What should be copied is the stretch of entries below from the line with "### Output objects" up to and including the line with "## 1 AWS Glue", exactly and without images.

=== Section Start ===

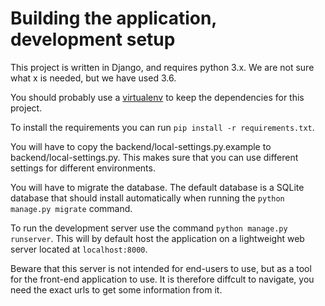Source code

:# Building the application, development setup
This project is written in Django, and requires python 3.x. We are not sure what x is needed, but we have used 3.6. 

You should probably use a [virtualenv](https://virtualenv.pypa.io/en/stable/userguide/) to keep the dependencies for this project.

To install the requirements you can run `pip install -r requirements.txt`.

You will have to copy the backend/local-settings.py.example to backend/local-settings.py. This makes sure that you can use different settings for different environments.

You will have to migrate the database. The default database is a SQLite database that should install automatically when running the `python manage.py migrate` command.

To run the development server use the command `python manage.py runserver`. This will by default host the application on a lightweight web server located at `localhost:8000`. 

Beware that this server is not intended for end-users to use, but as a tool for the front-end application to use. It is therefore diffcult to navigate, you need the exact urls to get some information from it.
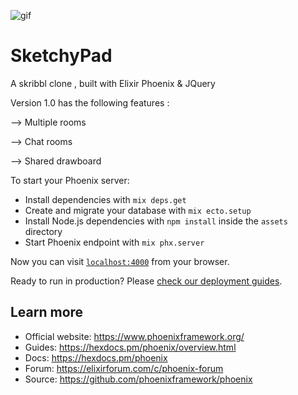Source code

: ![gif](https://user-images.githubusercontent.com/49757658/125996507-a265c085-4e2c-4c12-84a6-f25a05cacef1.gif)




# SketchyPad 

A skribbl clone , built with Elixir Phoenix & JQuery 

Version 1.0 has the following features : 

--> Multiple rooms

--> Chat rooms

--> Shared drawboard


To start your Phoenix server:

  * Install dependencies with `mix deps.get`
  * Create and migrate your database with `mix ecto.setup`
  * Install Node.js dependencies with `npm install` inside the `assets` directory
  * Start Phoenix endpoint with `mix phx.server`

Now you can visit [`localhost:4000`](http://localhost:4000) from your browser.

Ready to run in production? Please [check our deployment guides](https://hexdocs.pm/phoenix/deployment.html).

## Learn more

  * Official website: https://www.phoenixframework.org/
  * Guides: https://hexdocs.pm/phoenix/overview.html
  * Docs: https://hexdocs.pm/phoenix
  * Forum: https://elixirforum.com/c/phoenix-forum
  * Source: https://github.com/phoenixframework/phoenix
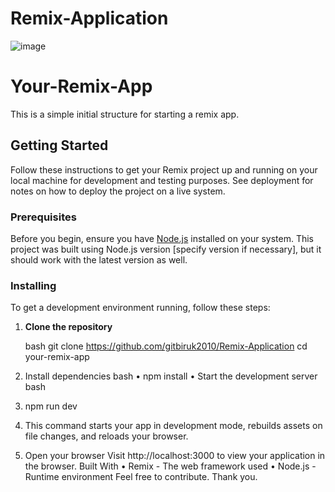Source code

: # Remix-Application
![image](https://github.com/gitbiruk2010/Remix-Application/assets/103274295/0e8d28ec-1246-4a9d-a447-cf249217dd3f)

# Your-Remix-App

This is a simple initial structure for starting a remix app.

## Getting Started

Follow these instructions to get your Remix project up and running on your local machine for development and testing purposes. See deployment for notes on how to deploy the project on a live system.

### Prerequisites

Before you begin, ensure you have [Node.js](https://nodejs.org/) installed on your system. This project was built using Node.js version [specify version if necessary], but it should work with the latest version as well.

### Installing

To get a development environment running, follow these steps:

1. **Clone the repository**

   bash
   git clone https://github.com/gitbiruk2010/Remix-Application
   cd your-remix-app
2.	Install dependencies
bash
•  npm install
•  Start the development server
bash
3.	npm run dev
4.	This command starts your app in development mode, rebuilds assets on file changes, and reloads your browser.
5.	Open your browser
Visit http://localhost:3000 to view your application in the browser.
Built With
•	Remix - The web framework used
•	Node.js - Runtime environment
Feel free to contribute. Thank you.

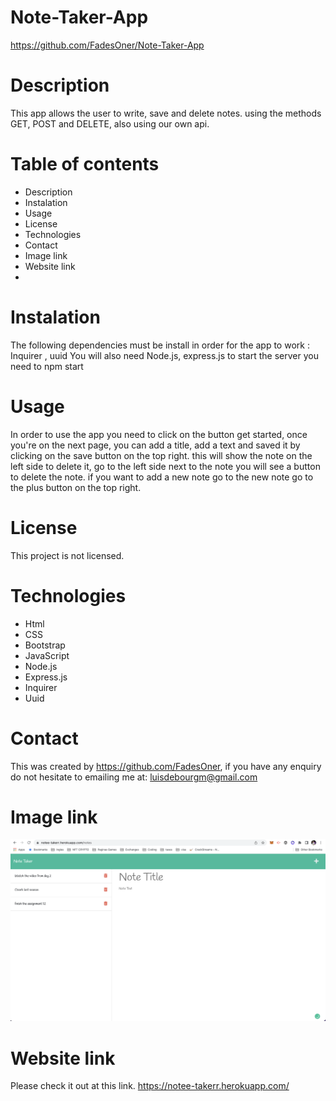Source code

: # Note-Taker-App

https://github.com/FadesOner/Note-Taker-App

# Description

This app allows the user to write, save and delete notes.
using the methods GET, POST and DELETE, also using our own api.

# Table of contents
- Description
- Instalation
- Usage
- License
- Technologies
- Contact
- Image link
- Website link
-

# Instalation

The following dependencies must be install in order for the app to work : Inquirer , uuid
You will also need Node.js, express.js
to start the server you need to npm start

# Usage

In order to use the app you need to click on the button get started, once you're on the next page, you can add a title, add a text and saved it by clicking on the save button on the top right. this will show the note on the left side to delete it, go to the left side next to the note you will see a button to delete the note. if you want to add a new note go to the new note go to the plus button on the top right.

# License

This project is not licensed.

# Technologies

- Html
- CSS
- Bootstrap
- JavaScript
- Node.js
- Express.js
- Inquirer 
- Uuid

# Contact

This was created by https://github.com/FadesOner, if you have any enquiry do not hesitate to emailing me at: luisdebourgm@gmail.com

# Image link

![note taker app.](./public/assets/image/note-taker.png)

# Website link
Please check it out at this link.
https://notee-takerr.herokuapp.com/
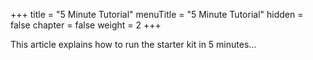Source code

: +++
title = "5 Minute Tutorial"
menuTitle = "5 Minute Tutorial"
hidden = false
chapter = false
weight = 2
+++

This article explains how to run the starter kit in 5 minutes...
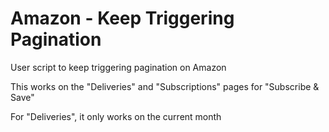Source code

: # Amazon - Keep Triggering Pagination

User script to keep triggering pagination on Amazon

This works on the "Deliveries" and "Subscriptions" pages for "Subscribe & Save"

For "Deliveries", it only works on the current month
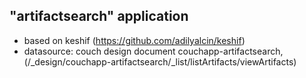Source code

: ## "artifactsearch" application

* based on keshif (https://github.com/adilyalcin/keshif)
* datasource: couch design document couchapp-artifactsearch, (/_design/couchapp-artifactsearch/_list/listArtifacts/viewArtifacts)


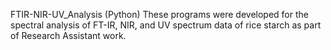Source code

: FTIR-NIR-UV_Analysis (Python)
These programs were developed for the spectral analysis of FT-IR, NIR, and UV spectrum data of rice starch as part of Research Assistant work.
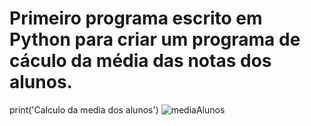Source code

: # Primeiro programa escrito em Python  para criar um programa de cáculo da média das notas dos alunos. 
print('Calculo da media dos alunos')
![mediaAlunos](https://user-images.githubusercontent.com/47579627/203628885-6b0b8896-bfde-4633-a8be-b6a9337d3992.PNG)


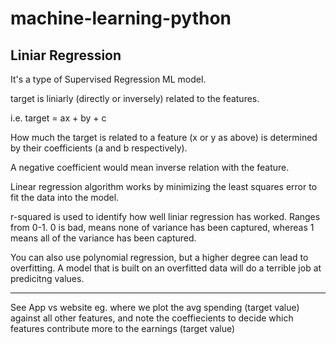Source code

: # machine-learning-python

## Liniar Regression

It's a type of Supervised Regression ML model.

target is liniarly (directly or inversely) related to the features.

i.e. target = ax + by + c

How much the target is related to a feature (x or y as above) is determined by 
their coefficients (a and b respectively).

A negative coefficient would mean inverse relation with the feature.

Linear regression algorithm works by minimizing the least squares error to fit the data into the model.

r-squared is used to identify how well liniar regression has worked. Ranges from 0-1. 0 is bad, means none of variance has been captured, whereas 1 means all of the variance has been captured.

You can also use polynomial regression, but a higher degree can lead to overfitting. A model that is built on an overfitted data will do a terrible job at predicitng values.

------------------------

See App vs website eg. where we plot the avg spending (target value) against all other features, and note the coeffiecients to decide which features contribute more to the earnings (target value)
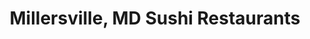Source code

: ---
layout: city
title: Millersville, MD Sushi Restaurants
permalink: /maryland/millersville/
stateAbbr: MD
stateName: Maryland
cityName: Millersville
---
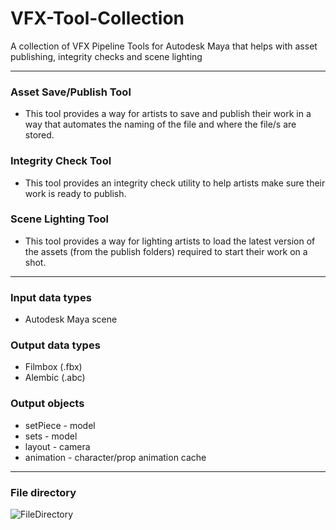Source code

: # VFX-Tool-Collection
A collection of VFX Pipeline Tools for Autodesk Maya that helps with asset publishing,  integrity checks and scene lighting

---
### Asset Save/Publish Tool
- This tool provides a way for artists to save and publish their work in a way that
automates the naming of the file and where the file/s are stored.

### Integrity Check Tool
- This tool provides an integrity check utility to help artists make sure their work is
ready to publish.

### Scene Lighting Tool
- This tool provides a way for lighting artists to load the latest version of the assets
(from the publish folders) required to start their work on a shot.

---
### Input data types
- Autodesk Maya scene

### Output data types
- Filmbox (.fbx)
- Alembic (.abc)

### Output objects
- setPiece - model
- sets - model
- layout - camera
- animation - character/prop animation cache
  
---
### File directory
![FileDirectory](https://github.com/Wenorter/VFX-Tool-Collection/assets/44455243/9a58db9f-e4fd-4c48-9b12-e51764ac8cf0)
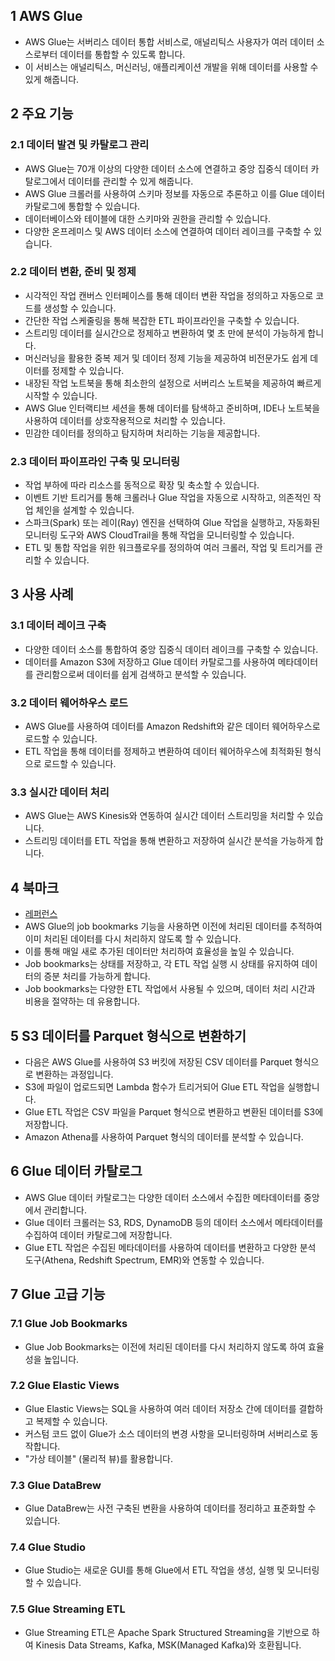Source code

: ## 1 AWS Glue

- AWS Glue는 서버리스 데이터 통합 서비스로, 애널리틱스 사용자가 여러 데이터 소스로부터 데이터를 통합할 수 있도록 합니다.
- 이 서비스는 애널리틱스, 머신러닝, 애플리케이션 개발을 위해 데이터를 사용할 수 있게 해줍니다.



## 2 주요 기능

### 2.1 데이터 발견 및 카탈로그 관리

- AWS Glue는 70개 이상의 다양한 데이터 소스에 연결하고 중앙 집중식 데이터 카탈로그에서 데이터를 관리할 수 있게 해줍니다.
- AWS Glue 크롤러를 사용하여 스키마 정보를 자동으로 추론하고 이를 Glue 데이터 카탈로그에 통합할 수 있습니다.
- 데이터베이스와 테이블에 대한 스키마와 권한을 관리할 수 있습니다.
- 다양한 온프레미스 및 AWS 데이터 소스에 연결하여 데이터 레이크를 구축할 수 있습니다.



### 2.2 데이터 변환, 준비 및 정제

- 시각적인 작업 캔버스 인터페이스를 통해 데이터 변환 작업을 정의하고 자동으로 코드를 생성할 수 있습니다.
- 간단한 작업 스케줄링을 통해 복잡한 ETL 파이프라인을 구축할 수 있습니다.
- 스트리밍 데이터를 실시간으로 정제하고 변환하여 몇 초 만에 분석이 가능하게 합니다.
- 머신러닝을 활용한 중복 제거 및 데이터 정제 기능을 제공하여 비전문가도 쉽게 데이터를 정제할 수 있습니다.
- 내장된 작업 노트북을 통해 최소한의 설정으로 서버리스 노트북을 제공하여 빠르게 시작할 수 있습니다.
- AWS Glue 인터랙티브 세션을 통해 데이터를 탐색하고 준비하며, IDE나 노트북을 사용하여 데이터를 상호작용적으로 처리할 수 있습니다.
- 민감한 데이터를 정의하고 탐지하며 처리하는 기능을 제공합니다.



### 2.3 데이터 파이프라인 구축 및 모니터링

- 작업 부하에 따라 리소스를 동적으로 확장 및 축소할 수 있습니다.
- 이벤트 기반 트리거를 통해 크롤러나 Glue 작업을 자동으로 시작하고, 의존적인 작업 체인을 설계할 수 있습니다.
- 스파크(Spark) 또는 레이(Ray) 엔진을 선택하여 Glue 작업을 실행하고, 자동화된 모니터링 도구와 AWS CloudTrail을 통해 작업을 모니터링할 수 있습니다.
- ETL 및 통합 작업을 위한 워크플로우를 정의하여 여러 크롤러, 작업 및 트리거를 관리할 수 있습니다.



## 3 사용 사례

### 3.1 데이터 레이크 구축

- 다양한 데이터 소스를 통합하여 중앙 집중식 데이터 레이크를 구축할 수 있습니다.
- 데이터를 Amazon S3에 저장하고 Glue 데이터 카탈로그를 사용하여 메타데이터를 관리함으로써 데이터를 쉽게 검색하고 분석할 수 있습니다.



### 3.2 데이터 웨어하우스 로드

- AWS Glue를 사용하여 데이터를 Amazon Redshift와 같은 데이터 웨어하우스로 로드할 수 있습니다.
- ETL 작업을 통해 데이터를 정제하고 변환하여 데이터 웨어하우스에 최적화된 형식으로 로드할 수 있습니다.



### 3.3 실시간 데이터 처리

- AWS Glue는 AWS Kinesis와 연동하여 실시간 데이터 스트리밍을 처리할 수 있습니다.
- 스트리밍 데이터를 ETL 작업을 통해 변환하고 저장하여 실시간 분석을 가능하게 합니다.



## 4 북마크

- [레퍼런스](https://docs.aws.amazon.com/glue/latest/dg/monitor-continuations.html)
- AWS Glue의 job bookmarks 기능을 사용하면 이전에 처리된 데이터를 추적하여 이미 처리된 데이터를 다시 처리하지 않도록 할 수 있습니다.
- 이를 통해 매일 새로 추가된 데이터만 처리하여 효율성을 높일 수 있습니다.
- Job bookmarks는 상태를 저장하고, 각 ETL 작업 실행 시 상태를 유지하여 데이터의 증분 처리를 가능하게 합니다.
- Job bookmarks는 다양한 ETL 작업에서 사용될 수 있으며, 데이터 처리 시간과 비용을 절약하는 데 유용합니다.



## 5 S3 데이터를 Parquet 형식으로 변환하기

- 다음은 AWS Glue를 사용하여 S3 버킷에 저장된 CSV 데이터를 Parquet 형식으로 변환하는 과정입니다.
- S3에 파일이 업로드되면 Lambda 함수가 트리거되어 Glue ETL 작업을 실행합니다.
- Glue ETL 작업은 CSV 파일을 Parquet 형식으로 변환하고 변환된 데이터를 S3에 저장합니다.
- Amazon Athena를 사용하여 Parquet 형식의 데이터를 분석할 수 있습니다.



## 6 Glue 데이터 카탈로그

- AWS Glue 데이터 카탈로그는 다양한 데이터 소스에서 수집한 메타데이터를 중앙에서 관리합니다.
- Glue 데이터 크롤러는 S3, RDS, DynamoDB 등의 데이터 소스에서 메타데이터를 수집하여 데이터 카탈로그에 저장합니다.
- Glue ETL 작업은 수집된 메타데이터를 사용하여 데이터를 변환하고 다양한 분석 도구(Athena, Redshift Spectrum, EMR)와 연동할 수 있습니다.



## 7 Glue 고급 기능

### 7.1 Glue Job Bookmarks

- Glue Job Bookmarks는 이전에 처리된 데이터를 다시 처리하지 않도록 하여 효율성을 높입니다.



### 7.2 Glue Elastic Views

- Glue Elastic Views는 SQL을 사용하여 여러 데이터 저장소 간에 데이터를 결합하고 복제할 수 있습니다.
- 커스텀 코드 없이 Glue가 소스 데이터의 변경 사항을 모니터링하며 서버리스로 동작합니다.
- "가상 테이블" (물리적 뷰)를 활용합니다.



### 7.3 Glue DataBrew

- Glue DataBrew는 사전 구축된 변환을 사용하여 데이터를 정리하고 표준화할 수 있습니다.



### 7.4 Glue Studio

- Glue Studio는 새로운 GUI를 통해 Glue에서 ETL 작업을 생성, 실행 및 모니터링할 수 있습니다.



### 7.5 Glue Streaming ETL

- Glue Streaming ETL은 Apache Spark Structured Streaming을 기반으로 하여 Kinesis Data Streams, Kafka, MSK(Managed Kafka)와 호환됩니다.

=== Section End ===

Reply
### Output objects
- setPiece - model
- sets - model
- layout - camera
- animation - character/prop animation cache
  
---
### File directory
![FileDirectory](https://github.com/Wenorter/VFX-Tool-Collection/assets/44455243/9a58db9f-e4fd-4c48-9b12-e51764ac8cf0)
Source code

: ## 1 AWS Glue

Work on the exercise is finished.